Listed records:
# # # #

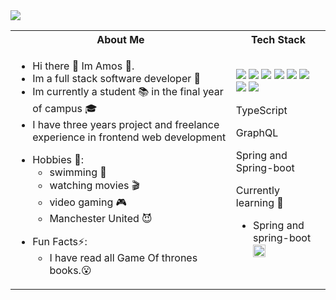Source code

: <img align="center" src="https://user-images.githubusercontent.com/81857018/191554431-2891de67-87d1-4d10-b609-863f53a96d76.png" >

<table>
  <tr>
    <th> About Me</th>
    <th>Tech Stack</th>
  </tr>

<tr>
  <td width="70%">
  <ul>
    <li>Hi there 👋 Im Amos 🐉.</li>
    <li>Im a full stack software developer 💯</li>
    <li>Im currently a student 📚 in the final year of campus 🎓</li>
    <li>I have three years project and freelance experience in frontend web development</li>
  </ul>



  <ul>
    <li>Hobbies 🎈:
    <ul>
    <li>swimming 🥽</li>
    <li>watching movies 🎬</li>
    <li>video gaming 🎮</li>
    <li>Manchester United 😈</li>
    </ul>
    </li>
    
  </ul>

  

  <ul>
  <li>Fun Facts⚡:
  <ul>
  <li>I have read all Game Of thrones books.😮</li>
  </ul>
  </li>
    
  </ul>

  </td>

  <td>
  <img src="https://camo.githubusercontent.com/ce7aea3ef843d8c5bf40de5525a6764a31e1cd1e53cbfcfa757d5fb6931dffdd/68747470733a2f2f696d672e736869656c64732e696f2f62616467652f2d4769744875622d3138313731372e7376673f6c6f676f3d676974687562267374796c653d666c6174">
  <img src="https://camo.githubusercontent.com/4cd63b0dea6d7fb2dc24f44bbd42009d324dd68b89c50eda11ee789b6dbfbc56/68747470733a2f2f696d672e736869656c64732e696f2f62616467652f2d52656163742d3535352e7376673f6c6f676f3d7265616374267374796c653d666c6174">

  <img src="https://camo.githubusercontent.com/693fc5aa753bd004df31f55d7648fc51b5980b5418a7b4e432ee501600a68cff/68747470733a2f2f696d672e736869656c64732e696f2f62616467652f2d56697375616c25323053747564696f253230436f64652d3030374143432e7376673f6c6f676f3d76697375616c2d73747564696f2d636f6465267374796c653d666c6174">
  <img src="https://camo.githubusercontent.com/934e0696be56c77ef329835f9a07e741e43598e46898e57c81d9bc8dfb8c1961/68747470733a2f2f696d672e736869656c64732e696f2f62616467652f2d696e74656c6c696a253230494445412d3030302e7376673f6c6f676f3d696e74656c6c696a2d69646561267374796c653d666c6174">
  <img src="https://camo.githubusercontent.com/c71dfc5159ec629dd814bea7256dfe853ac09c46592b134f9e10da9d5f7a5ab8/68747470733a2f2f696d672e736869656c64732e696f2f62616467652f4a6176617363726970742d3237364443332e7376673f6c6f676f3d6a617661736372697074267374796c653d666c6174">
  <img src="https://camo.githubusercontent.com/8b0760b851af4668f73e2419c24a7e8496b044aba81ad4196a813f1fe0a0606b/68747470733a2f2f696d672e736869656c64732e696f2f62616467652f2d435353332d3135373242362e7376673f6c6f676f3d63737333267374796c653d666c6174">
  <img src="https://camo.githubusercontent.com/862a369270964f7b3b4b4cc73ae9efe8905f7f6b39aa05ae453bee68d9559b34/68747470733a2f2f696d672e736869656c64732e696f2f62616467652f2d48544d4c352d3333332e7376673f6c6f676f3d68746d6c35267374796c653d666c6174">
  <img src="https://camo.githubusercontent.com/db9939cf71774fae46d6c8aeaf9032127fc38fe60ef0fff125c2b0dfd16963e8/68747470733a2f2f696d672e736869656c64732e696f2f62616467652f4d7953514c2d3030354338343f7374796c653d666f722d7468652d6261646765266c6f676f3d6d7973716c266c6f676f436f6c6f723d7768697465267374796c653d666c6174" >
  <p>TypeScript</p>
  <p>GraphQL</p>
  <p>Spring and Spring-boot</p>

  <p>Currently learning 🚨</p>
  <ul>
    <li>Spring and spring-boot <img align="center" src="https://user-images.githubusercontent.com/81857018/191555550-20bacea6-c874-44b9-a403-5c7bda576046.png" width="20" height="20">
    </li>
  </ul>
  </td>
</tr>

</table>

# # # #

Exercise objective: Without the pictures, repeat the listing word for word.

Response to this task:
Source code

: <img align="center" src="https://user-images.githubusercontent.com/81857018/191554431-2891de67-87d1-4d10-b609-863f53a96d76.png" >

<table>
  <tr>
    <th> About Me</th>
    <th>Tech Stack</th>
  </tr>

<tr>
  <td width="70%">
  <ul>
    <li>Hi there 👋 Im Amos 🐉.</li>
    <li>Im a full stack software developer 💯</li>
    <li>Im currently a student 📚 in the final year of campus 🎓</li>
    <li>I have three years project and freelance experience in frontend web development</li>
  </ul>



  <ul>
    <li>Hobbies 🎈:
    <ul>
    <li>swimming 🥽</li>
    <li>watching movies 🎬</li>
    <li>video gaming 🎮</li>
    <li>Manchester United 😈</li>
    </ul>
    </li>
    
  </ul>

  

  <ul>
  <li>Fun Facts⚡:
  <ul>
  <li>I have read all Game Of thrones books.😮</li>
  </ul>
  </li>
    
  </ul>

  </td>

  <td>
  <img src="https://camo.githubusercontent.com/ce7aea3ef843d8c5bf40de5525a6764a31e1cd1e53cbfcfa757d5fb6931dffdd/68747470733a2f2f696d672e736869656c64732e696f2f62616467652f2d4769744875622d3138313731372e7376673f6c6f676f3d676974687562267374796c653d666c6174">
  <img src="https://camo.githubusercontent.com/4cd63b0dea6d7fb2dc24f44bbd42009d324dd68b89c50eda11ee789b6dbfbc56/68747470733a2f2f696d672e736869656c64732e696f2f62616467652f2d52656163742d3535352e7376673f6c6f676f3d7265616374267374796c653d666c6174">

  <img src="https://camo.githubusercontent.com/693fc5aa753bd004df31f55d7648fc51b5980b5418a7b4e432ee501600a68cff/68747470733a2f2f696d672e736869656c64732e696f2f62616467652f2d56697375616c25323053747564696f253230436f64652d3030374143432e7376673f6c6f676f3d76697375616c2d73747564696f2d636f6465267374796c653d666c6174">
  <img src="https://camo.githubusercontent.com/934e0696be56c77ef329835f9a07e741e43598e46898e57c81d9bc8dfb8c1961/68747470733a2f2f696d672e736869656c64732e696f2f62616467652f2d696e74656c6c696a253230494445412d3030302e7376673f6c6f676f3d696e74656c6c696a2d69646561267374796c653d666c6174">
  <img src="https://camo.githubusercontent.com/c71dfc5159ec629dd814bea7256dfe853ac09c46592b134f9e10da9d5f7a5ab8/68747470733a2f2f696d672e736869656c64732e696f2f62616467652f4a6176617363726970742d3237364443332e7376673f6c6f676f3d6a617661736372697074267374796c653d666c6174">
  <img src="https://camo.githubusercontent.com/8b0760b851af4668f73e2419c24a7e8496b044aba81ad4196a813f1fe0a0606b/68747470733a2f2f696d672e736869656c64732e696f2f62616467652f2d435353332d3135373242362e7376673f6c6f676f3d63737333267374796c653d666c6174">
  <img src="https://camo.githubusercontent.com/862a369270964f7b3b4b4cc73ae9efe8905f7f6b39aa05ae453bee68d9559b34/68747470733a2f2f696d672e736869656c64732e696f2f62616467652f2d48544d4c352d3333332e7376673f6c6f676f3d68746d6c35267374796c653d666c6174">
  <img src="https://camo.githubusercontent.com/db9939cf71774fae46d6c8aeaf9032127fc38fe60ef0fff125c2b0dfd16963e8/68747470733a2f2f696d672e736869656c64732e696f2f62616467652f4d7953514c2d3030354338343f7374796c653d666f722d7468652d6261646765266c6f676f3d6d7973716c266c6f676f436f6c6f723d7768697465267374796c653d666c6174" >
  <p>TypeScript</p>
  <p>GraphQL</p>
  <p>Spring and Spring-boot</p>

  <p>Currently learning 🚨</p>
  <ul>
    <li>Spring and spring-boot <img align="center" src="https://user-images.githubusercontent.com/81857018/191555550-20bacea6-c874-44b9-a403-5c7bda576046.png" width="20" height="20">
    </li>
  </ul>
  </td>
</tr>

</table>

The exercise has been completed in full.